The objectives of the Association are:

1. To promote and support the continued growth and development of the feminist movement in the entire Caribbean region.

2. To research, analyze and document the situation of women in the region from the perspective of ethnicity, class, culture, and gender relations.

3. To network with women’s organizations and other organizations which support CAFRA’s Mission.

4. To influence policy at national, regional and international levels in governments and NGOs and institutions, in keeping with CAFRA’s mission.

5. To support through the organization’s programmes of work, efforts aimed at economic self sufficiency for women.

6. To generate a new and critical examination of the nature of politics and power and women’s relationship to it as a basis for a policy on women, politics and power in the region.

7. To provide information on actions and struggles taking place in different parts of the region and to encourage international solidarity when necessary.

8. To develop action and research priorities based on needs of women in the region.

9. To foster dialogue and debate towards the development of non-patriarchal procedures, perceptions and structure.

10. To develop an institution which promotes personal growth and the most efficient use of human resources, sustainable development of the environment, and economic development.
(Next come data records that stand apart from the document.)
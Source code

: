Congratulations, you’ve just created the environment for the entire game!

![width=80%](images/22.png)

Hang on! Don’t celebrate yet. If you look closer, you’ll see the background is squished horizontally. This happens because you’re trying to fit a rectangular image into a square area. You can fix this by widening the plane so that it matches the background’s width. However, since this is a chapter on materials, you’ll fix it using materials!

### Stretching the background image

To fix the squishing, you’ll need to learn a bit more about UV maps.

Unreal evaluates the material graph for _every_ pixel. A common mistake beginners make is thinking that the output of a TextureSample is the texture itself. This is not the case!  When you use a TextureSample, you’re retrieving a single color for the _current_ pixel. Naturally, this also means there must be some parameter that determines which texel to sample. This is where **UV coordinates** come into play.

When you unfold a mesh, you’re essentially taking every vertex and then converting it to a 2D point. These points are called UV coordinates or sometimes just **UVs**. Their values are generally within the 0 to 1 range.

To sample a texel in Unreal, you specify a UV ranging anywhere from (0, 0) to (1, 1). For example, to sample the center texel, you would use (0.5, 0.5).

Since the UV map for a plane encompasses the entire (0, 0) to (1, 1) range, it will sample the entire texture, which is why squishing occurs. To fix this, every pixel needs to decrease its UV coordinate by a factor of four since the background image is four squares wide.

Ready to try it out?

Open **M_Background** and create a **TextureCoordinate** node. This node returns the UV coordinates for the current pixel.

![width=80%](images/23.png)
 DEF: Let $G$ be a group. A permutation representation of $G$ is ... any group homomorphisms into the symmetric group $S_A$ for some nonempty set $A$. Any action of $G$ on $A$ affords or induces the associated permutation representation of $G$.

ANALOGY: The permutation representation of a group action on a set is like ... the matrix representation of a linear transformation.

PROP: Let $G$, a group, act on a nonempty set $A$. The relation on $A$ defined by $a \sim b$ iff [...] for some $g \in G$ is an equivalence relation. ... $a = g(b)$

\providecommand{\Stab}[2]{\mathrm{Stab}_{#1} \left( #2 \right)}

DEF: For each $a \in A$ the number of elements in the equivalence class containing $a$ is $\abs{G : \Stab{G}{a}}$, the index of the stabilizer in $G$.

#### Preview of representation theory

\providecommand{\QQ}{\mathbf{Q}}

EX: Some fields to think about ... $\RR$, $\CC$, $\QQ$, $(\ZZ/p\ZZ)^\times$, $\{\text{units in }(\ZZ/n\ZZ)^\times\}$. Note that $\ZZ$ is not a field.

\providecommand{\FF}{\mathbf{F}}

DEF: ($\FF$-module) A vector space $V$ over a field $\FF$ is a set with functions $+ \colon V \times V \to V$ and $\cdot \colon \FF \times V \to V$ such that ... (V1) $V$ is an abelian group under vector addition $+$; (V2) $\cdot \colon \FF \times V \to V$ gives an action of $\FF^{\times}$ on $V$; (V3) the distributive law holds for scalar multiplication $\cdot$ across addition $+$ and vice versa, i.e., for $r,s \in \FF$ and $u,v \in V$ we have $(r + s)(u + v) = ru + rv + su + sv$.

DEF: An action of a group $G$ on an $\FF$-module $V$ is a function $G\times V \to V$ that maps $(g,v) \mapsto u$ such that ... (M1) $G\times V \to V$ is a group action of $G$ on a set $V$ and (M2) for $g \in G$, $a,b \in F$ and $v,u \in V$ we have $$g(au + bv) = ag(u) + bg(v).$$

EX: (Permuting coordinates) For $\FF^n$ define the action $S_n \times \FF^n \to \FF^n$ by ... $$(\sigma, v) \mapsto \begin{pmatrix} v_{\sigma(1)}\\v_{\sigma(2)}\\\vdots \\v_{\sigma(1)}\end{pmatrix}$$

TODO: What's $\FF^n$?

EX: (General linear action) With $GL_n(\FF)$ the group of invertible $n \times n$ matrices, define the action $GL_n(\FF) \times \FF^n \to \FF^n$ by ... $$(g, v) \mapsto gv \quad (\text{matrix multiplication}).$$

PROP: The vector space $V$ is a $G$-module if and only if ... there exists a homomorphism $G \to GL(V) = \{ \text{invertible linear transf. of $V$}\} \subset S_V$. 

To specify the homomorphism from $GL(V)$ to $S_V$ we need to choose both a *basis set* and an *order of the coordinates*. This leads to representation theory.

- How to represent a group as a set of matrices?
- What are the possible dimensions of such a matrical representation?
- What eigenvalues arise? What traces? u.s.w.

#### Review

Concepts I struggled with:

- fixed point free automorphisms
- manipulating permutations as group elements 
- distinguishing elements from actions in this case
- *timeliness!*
While CAFRA continues to carry out programmes within these objectives, the environment has changed significantly from the period of its launching. In her address to the 2002 Conference on Caribbean Feminism, Dr Eduine Barriteau commented that “The political economy has been drastically reconfigured by globalization and its attendant fall outs. The current social and cultural landscape would be unrecognizable to an early twentieth century West Indian. For the past seven years gender relations have been going through the most contested and hostile phase, and the vast majority of Caribbean women continue to experience, but not necessarily accept life defined by economic hardship and attempts to reassert patriarchal dominance. A major challenge is the fragility and vulnerability of the women’s movement.